Dairy cows are heavily dependent upon their skeletal muscle tissue as they go through their production cycles. But skeletal muscle can be depleted as cows prepare physiologically for lactation. Jacquelyn Boerman, a professor at Purdue University, explained how skeletal muscle may be affected at the recent Cornell Nutrition Conference held in Syracuse, N.Y.

It has been estimated that dairy cattle lose 3% to 17% of their body weight in the first five weeks postpartum. Some cows add body weight back as they near peak milk yield. Research has shown that animals who gained weight postpartum had better conception rates, but they also experienced a drop in milk yield during the first 30 days of lactation. “A dairy cow that weighs 1,500 pounds postpartum may lose an excess of 220 pounds through peak milk production,” cited Boerman. It is important to note that body weight can fluctuate based upon changes in both muscle and adipose tissue.

What makes up skeletal muscle? Bovine skeletal muscle consists of three major muscle fiber types: I, IIA, and IIX, which are named in correlation to each specific contractile myosin heavy chain protein present. Skeletal muscle is the largest internal organ in dairy cattle, functioning as a pool of amino acids and playing a role in movement, posture, and protection to help carry out bodily functions.

Early in lactation, amino acids are used by the cow for milk protein synthesis. Other amino acids, such as alanine and glutamine, which are derived from skeletal muscle, are used by the liver to produce glucose. “Amino acids are stored in skeletal muscle which can be drawn on during times when requirements exceed provided metabolizable protein. Skeletal muscle serves as both an input and output for the fate of amino acids,” Boerman said.

Dependent upon lactation stage, some tissues may start to deplete. The main tissues depleted in early lactation are adipose and protein, with protein coming primarily from skeletal muscle tissue. For the transition dairy cow, depending on body condition score, adipose tissue may contribute to over 25% of the empty body weight of the cow, with protein representing approximately 13% of empty body weight, Boerman noted.

Ultrasound measurements

To determine muscle depth, ultrasound measurements of the longissimus dorsi muscle are observed because of its correlation to whole body protein. Boerman said that while using ultrasonography, it has been observed that muscle mobilization begins prior to calving and provides amino acids to the fetus and for colostrogenesis.
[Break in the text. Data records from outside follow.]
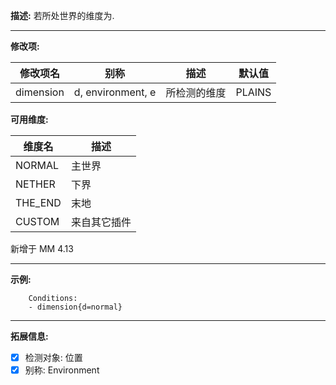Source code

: **描述:** 若所处世界的维度为.

---

**修改项:**

| 修改项名  | 别称           | 描述                      | 默认值 |
| --------- | -------------- | ------------------------- | - |
| dimension | d, environment, e | 所检测的维度 | PLAINS |

**可用维度:**

| 维度名 | 描述 |
| - | - |
| NORMAL | 主世界 |
| NETHER | 下界|
| THE_END | 末地 |
| CUSTOM | 来自其它插件 |

新增于 MM 4.13

---

**示例:**

```
    Conditions:
    - dimension{d=normal}
```

---

**拓展信息:**

- [x] 检测对象: 位置
- [x] 别称: Environment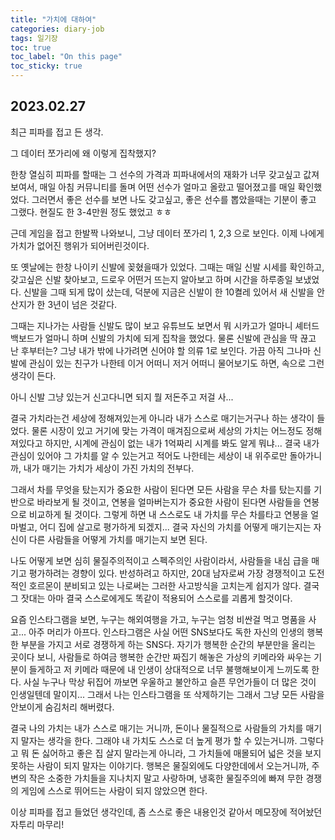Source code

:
 ```yaml
---
title: "가치에 대하여"
categories: diary-job
tags: 일기장
toc: true
toc_label: "On this page"
toc_sticky: true
---
```

## 2023.02.27
최근 피파를 접고 든 생각.

그 데이터 쪼가리에 왜 이렇게 집착했지?

한창 열심히 피파를 할때는 그 선수의 가격과 피파내에서의 재화가 너무 갖고싶고 값져 보여서, 매일 아침 커뮤니티를 돌며 어떤 선수가 얼마고 올랐고 떨어졌고를 매일 확인했었다. 그러면서 좋은 선수를 보면 나도 갖고싶고, 좋은 선수를 뽑았을때는 기분이 좋고 그랬다. 현질도 한 3-4만원 정도 했었고 ㅎㅎ

근데 게임을 접고 한발짝 나와보니, 그냥 데이터 쪼가리 1, 2,3 으로 보인다. 이제 나에게 가치가 없어진 행위가 되어버린것이다.

또 옛날에는 한창 나이키 신발에 꽂혔을때가 있었다. 그때는 매일 신발 시세를 확인하고, 갖고싶은 신발 찾아보고, 드로우 어떤거 뜨는지 알아보고 하며 시간을 하루종일 보냈었다. 신발을 그때 되게 많이 샀는데, 덕분에 지금은 신발이 한 10켤레 있어서 새 신발을 안산지가 한 3년이 넘은 것같다. 

그때는 지나가는 사람들 신발도 많이 보고 유튜브도 보면서 뭐 시카고가 얼마니 셰터드 백보드가 얼마니 하며 신발의 가치에 되게 집착을 했었다. 물론 신발에 관심을 딱 끊고 난 후부터는? 그냥 내가 밖에 나가려면 신어야 할 의류 1로 보인다. 가끔 아직 그나마 신발에 관심이 있는 친구가 나한테 이거 어떠니 저거 어떠니 물어보기도 하면, 속으로 그런 생각이 든다. 

아니 신발 그냥 있는거 신고다니면 되지 뭘 저돈주고 저걸 사...

결국 가치라는건 세상에 정해져있는게 아니라 내가 스스로 매기는거구나 하는 생각이 들었다. 물론 시장이 있고 거기에 맞는 가격이 매겨짐으로써 세상의 가치는 어느정도 정해져있다고 하지만, 시계에 관심이 없는 내가 1억짜리 시계를 봐도 알게 뭐냐... 결국 내가 관심이 있어야 그 가치를 알 수 있는거고 적어도 나한테는 세상이 내 위주로만 돌아가니까, 내가 매기는 가치가 세상이 가진 가치의 전부다. 

그래서 차를 무엇을 탔는지가 중요한 사람이 된다면 모든 사람을 무슨 차를 탔는지를 기반으로 바라보게 될 것이고, 연봉을 얼마버는지가 중요한 사람이 된다면 사람들을 연봉으로 비교하게 될 것이다. 그렇게 하면 내 스스로도 내 가치를 무슨 차를타고 연봉을 얼마벌고, 어디 집에 살고로 평가하게 되겠지... 결국 자신의 가치를 어떻게 매기는지는 자신이 다른 사람들을 어떻게 가치를 매기는지 보면 된다.

나도 어떻게 보면 심히 물질주의적이고 스펙주의인 사람이라서, 사람들을 내심 급을 매기고 평가하려는 경향이 있다. 반성하려고 하지만, 20대 남자로써 가장 경쟁적이고 도전적인 호르몬이 분비되고 있는 나로써는 그러한 사고방식을 고치는게 쉽지가 않다. 결국 그 잣대는 아마 결국 스스로에게도 똑같이 적용되어 스스로를 괴롭게 할것이다. 

요즘 인스타그램을 보면, 누구는 해외여행을 가고, 누구는 엄청 비싼걸 먹고 명품을 사고... 아주 머리가 아프다. 인스타그램은 사실 어떤 SNS보다도 독한 자신의 인생의 행복한 부분을 가지고 서로 경쟁하게 하는 SNS다. 자기가 행복한 순간의 부분만을 올리는 곳이다 보니, 사람들로 하여금 행복한 순간만 짜집기 해놓은 가상의 키메라와 싸우는 기분이 들게하고 저 키메라 때문에 내 인생이 상대적으로 너무 불행해보이게 느끼도록 한다. 사실 누구나 막상 뒤집어 까보면 우울하고 불안하고 슬픈 무언가들이 더 많은 것이 인생일텐데 말이지... 그래서 나는 인스타그램을 또 삭제하기는 그래서 그냥 모든 사람을 안보이게 숨김처리 해버렸다.

결국 나의 가치는 내가 스스로 매기는 거니까, 돈이나 물질적으로 사람들의 가치를 매기지 말자는 생각을 한다. 그래야 내 가치도 스스로 더 높게 평가 할 수 있는거니까. 그렇다고 뭐 돈 싫어하고 좋은 집 살지 말라는게 아니라, 그 가치들에 매몰되어 넓은 것을 보지못하는 사람이 되지 말자는 이야기다. 행복은 물질외에도 다양한데에서 오는거니까, 주변의 작은 소중한 가치들을 지나치지 말고 사랑하며, 냉혹한 물질주의에 빠져 무한 경쟁의 게임에 스스로 뛰어드는 사람이 되지 않았으면 한다. 

이상 피파를 접고 들었던 생각인데, 좀 스스로 좋은 내용인것 같아서 메모장에 적어놨던 자투리 마무리!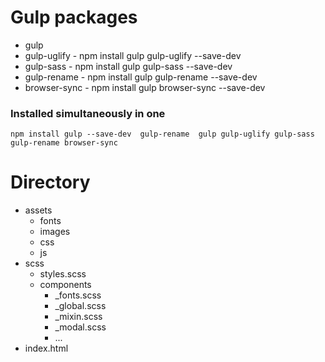 # Gulp packages
- gulp
- gulp-uglify
		- npm install gulp gulp-uglify --save-dev
- gulp-sass
		- npm install gulp gulp-sass  --save-dev
- gulp-rename
		- npm install gulp gulp-rename --save-dev
- browser-sync
		- npm install gulp browser-sync --save-dev

### Installed simultaneously in one
```
npm install gulp --save-dev  gulp-rename  gulp gulp-uglify gulp-sass  gulp-rename browser-sync
```
 

# Directory
- assets
	- fonts
	- images
	- css
	- js
- scss
	- styles.scss
	- components
		- _fonts.scss
		- _global.scss
		- _mixin.scss
		- _modal.scss
		- ...
- index.html
	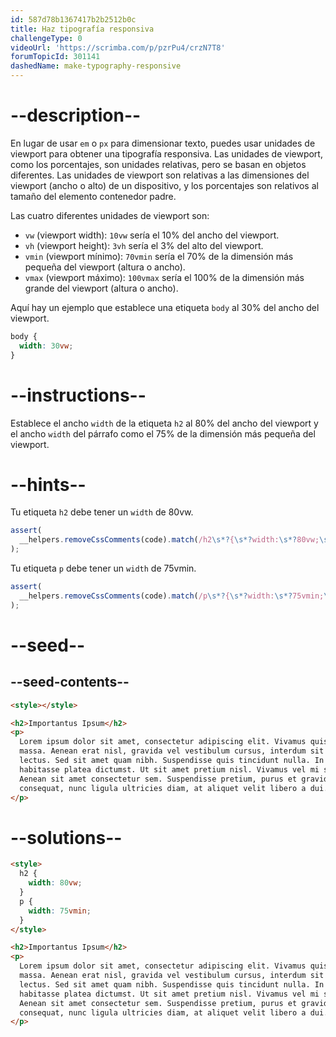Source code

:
 ```yaml
---
id: 587d78b1367417b2b2512b0c
title: Haz tipografía responsiva
challengeType: 0
videoUrl: 'https://scrimba.com/p/pzrPu4/crzN7T8'
forumTopicId: 301141
dashedName: make-typography-responsive
---
```


# --description--

En lugar de usar `em` o `px` para dimensionar texto, puedes usar unidades de viewport para obtener una tipografía responsiva. Las unidades de viewport, como los porcentajes, son unidades relativas, pero se basan en objetos diferentes. Las unidades de viewport son relativas a las dimensiones del viewport (ancho o alto) de un dispositivo, y los porcentajes son relativos al tamaño del elemento contenedor padre.

Las cuatro diferentes unidades de viewport son:

<ul><li><code>vw</code> (viewport width): <code>10vw</code> sería el 10% del ancho del viewport.</li><li><code>vh</code> (viewport height): <code>3vh</code> sería el 3% del alto del viewport.</li><li><code>vmin</code> (viewport mínimo): <code>70vmin</code> sería el 70% de la dimensión más pequeña del viewport (altura o ancho).</li><li><code>vmax</code> (viewport máximo): <code>100vmax</code> sería el 100% de la dimensión más grande del viewport (altura o ancho).</li></ul>

Aquí hay un ejemplo que establece una etiqueta `body` al 30% del ancho del viewport.

```css
body {
  width: 30vw;
}
```

# --instructions--

Establece el ancho `width` de la etiqueta `h2` al 80% del ancho del viewport y el ancho `width` del párrafo como el 75% de la dimensión más pequeña del viewport.

# --hints--

Tu etiqueta `h2` debe tener un `width` de 80vw.

```js
assert(
  __helpers.removeCssComments(code).match(/h2\s*?{\s*?width:\s*?80vw;\s*?}/g)
);
```

Tu etiqueta `p` debe tener un `width` de 75vmin.

```js
assert(
  __helpers.removeCssComments(code).match(/p\s*?{\s*?width:\s*?75vmin;\s*?}/g)
);
```

# --seed--

## --seed-contents--

```html
<style></style>

<h2>Importantus Ipsum</h2>
<p>
  Lorem ipsum dolor sit amet, consectetur adipiscing elit. Vivamus quis tempus
  massa. Aenean erat nisl, gravida vel vestibulum cursus, interdum sit amet
  lectus. Sed sit amet quam nibh. Suspendisse quis tincidunt nulla. In hac
  habitasse platea dictumst. Ut sit amet pretium nisl. Vivamus vel mi sem.
  Aenean sit amet consectetur sem. Suspendisse pretium, purus et gravida
  consequat, nunc ligula ultricies diam, at aliquet velit libero a dui.
</p>
```

# --solutions--

```html
<style>
  h2 {
    width: 80vw;
  }
  p {
    width: 75vmin;
  }
</style>

<h2>Importantus Ipsum</h2>
<p>
  Lorem ipsum dolor sit amet, consectetur adipiscing elit. Vivamus quis tempus
  massa. Aenean erat nisl, gravida vel vestibulum cursus, interdum sit amet
  lectus. Sed sit amet quam nibh. Suspendisse quis tincidunt nulla. In hac
  habitasse platea dictumst. Ut sit amet pretium nisl. Vivamus vel mi sem.
  Aenean sit amet consectetur sem. Suspendisse pretium, purus et gravida
  consequat, nunc ligula ultricies diam, at aliquet velit libero a dui.
</p>
```
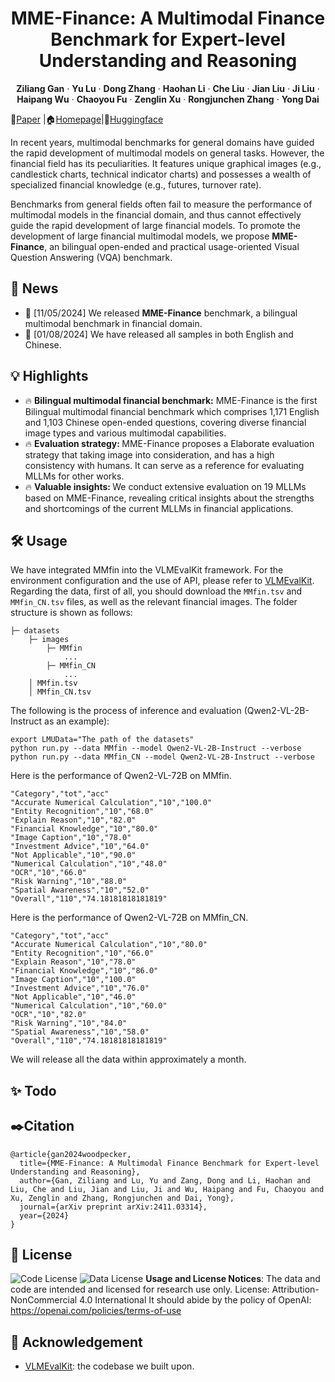 <p align="center">
  <h1 align="center">MME-Finance: A Multimodal Finance Benchmark for Expert-level Understanding and Reasoning</h1>
    <p align="center">
    <strong>Ziliang Gan</strong>
    ·
    <strong>Yu Lu</strong>
    ·
    <strong>Dong Zhang</strong>
    ·
    <strong>Haohan Li</strong>
    ·
    <strong>Che Liu</strong>
    ·
    <strong>Jian Liu</strong>
    ·
    <strong>Ji Liu</strong>
    ·
     <strong>Haipang Wu</strong>
      ·
     <strong>Chaoyou Fu</strong>
    ·
     <strong>Zenglin Xu</strong>
    ·
     <strong>Rongjunchen Zhang</strong>
     ·
     <strong>Yong Dai</strong>
  </p>
  📖<a href="https://arxiv.org/abs/2411.03314">Paper</a> |🏠<a href="https://hithink-research.github.io/MME-Finance/">Homepage</a></h3>|🤗<a href="https://huggingface.co/datasets/hithink-ai/MME-Finance">Huggingface</a></h3>
<div align="center"></div>
<p align="center">
  <p>
In recent years, multimodal benchmarks for general domains have guided the rapid development of multimodal models on general tasks. However, the financial field has its peculiarities. It features unique graphical images (e.g., candlestick charts, technical indicator charts) and possesses a wealth of specialized financial knowledge (e.g., futures, turnover rate).
    
Benchmarks from general fields often fail to measure the performance of multimodal models in the financial domain, and thus cannot effectively guide the rapid development of large financial models. To promote the development of large financial multimodal models, we propose <strong>MME-Finance</strong>, an bilingual open-ended and practical usage-oriented Visual Question Answering (VQA) benchmark. 

## 📢 News
- 🚀 [11/05/2024] We released <strong>MME-Finance</strong> benchmark, a bilingual multimodal benchmark in financial domain.
- 🚀 [01/08/2024] We have released all samples in both English and Chinese.

## 💡 Highlights
- 🔥 <strong>Bilingual multimodal financial benchmark:</strong> MME-Finance is the first Bilingual multimodal financial benchmark which comprises 1,171 English and 1,103 Chinese open-ended questions, covering diverse financial image types and various multimodal capabilities. 
- 🔥 <strong>Evaluation strategy: </strong> MME-Finance proposes a Elaborate evaluation strategy that taking image into consideration, and has a high consistency with humans. It can serve as a reference for evaluating MLLMs for other works.
- 🔥 <strong>Valuable insights: </strong>We conduct extensive evaluation on 19 MLLMs based on MME-Finance, revealing critical insights about the strengths and shortcomings of the current MLLMs in financial applications.


## 🛠️ Usage

<!-- ### Judgement -->
We have integrated MMfin into the VLMEvalKit framework. For the environment configuration and the use of API, please refer to [VLMEvalKit](https://github.com/open-compass/VLMEvalKit).
Regarding the data, first of all, you should download the `MMfin.tsv` and `MMfin_CN.tsv` files, as well as the relevant financial images. The folder structure is shown as follows:
```
├─ datasets
    ├─ images
        ├─ MMfin
            ...
        ├─ MMfin_CN
            ...
    │ MMfin.tsv
    │ MMfin_CN.tsv
```
The following is the process of inference and evaluation (Qwen2-VL-2B-Instruct as an example):
```
export LMUData="The path of the datasets"
python run.py --data MMfin --model Qwen2-VL-2B-Instruct --verbose
python run.py --data MMfin_CN --model Qwen2-VL-2B-Instruct --verbose
```

Here is the performance of Qwen2-VL-72B on MMfin.
```
"Category","tot","acc"
"Accurate Numerical Calculation","10","100.0"
"Entity Recognition","10","68.0"
"Explain Reason","10","82.0"
"Financial Knowledge","10","80.0"
"Image Caption","10","78.0"
"Investment Advice","10","64.0"
"Not Applicable","10","90.0"
"Numerical Calculation","10","48.0"
"OCR","10","66.0"
"Risk Warning","10","88.0"
"Spatial Awareness","10","52.0"
"Overall","110","74.18181818181819"
```

Here is the performance of Qwen2-VL-72B on MMfin_CN.
```
"Category","tot","acc"
"Accurate Numerical Calculation","10","80.0"
"Entity Recognition","10","66.0"
"Explain Reason","10","78.0"
"Financial Knowledge","10","86.0"
"Image Caption","10","100.0"
"Investment Advice","10","76.0"
"Not Applicable","10","46.0"
"Numerical Calculation","10","60.0"
"OCR","10","82.0"
"Risk Warning","10","84.0"
"Spatial Awareness","10","58.0"
"Overall","110","74.18181818181819"
```
We will release all the data within approximately a month.


## ✨ Todo


## ✒️Citation
```
@article{gan2024woodpecker,
  title={MME-Finance: A Multimodal Finance Benchmark for Expert-level Understanding and Reasoning},
  author={Gan, Ziliang and Lu, Yu and Zang, Dong and Li, Haohan and Liu, Che and Liu, Jian and Liu, Ji and Wu, Haipang and Fu, Chaoyou and Xu, Zenglin and Zhang, Rongjunchen and Dai, Yong},
  journal={arXiv preprint arXiv:2411.03314},
  year={2024}
}
```

## 📄 License
![Code License](https://img.shields.io/badge/Code%20License-Apache_2.0-green.svg) ![Data License](https://img.shields.io/badge/Data%20License-CC%20By%20NC%204.0-red.svg) **Usage and License Notices**: The data and code are intended and licensed for research use only.
License: Attribution-NonCommercial 4.0 International It should abide by the policy of OpenAI: https://openai.com/policies/terms-of-use

## 💖 Acknowledgement
* <a href="https://github.com/open-compass/VLMEvalKit"><u>VLMEvalKit</u></a>: the codebase we built upon.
Muscle depth stabilizes approximately one month postpartum. During the dry period, dairy cattle saw variations in muscle depth anywhere from 2 centimeters to 6.5 centimeters. “Dairy cows with greater muscle reserves prepartum mobilized a greater amount of their longissimus dorsi depth by 60 days in milk (DIM) and subsequently produced greater milk yields in early and mid-lactation,” cited the professor.

Another study compared ultrasound images collected monthly from parturition to 300 DIM from 40 multiparous cows. The study measured time points and longissimus dorsi depth. The greatest longissimus dorsi depth was recorded at zero DIM. After this, cows consistently lost muscle depth until 60 DIM and did not gain muscle until 270 DIM. Even at 300 DIM, cows were not back to their original recorded muscle depths. “Interestingly, even when cows were post-peak and gaining body weight and adipose tissues after 90 DIM, they did not appreciably gain muscle until much later in lactation,” Boerman noted. This finding suggests that as cows near the dry period, they may have less muscle than the previous lactation.

Although further research is needed to understand skeletal muscle depletion, we do know that muscle depletion in early lactation is dependent on the amount of muscle present. Dairy cattle skeletal muscle estimates are not well documented, so additional attention is needed in this area.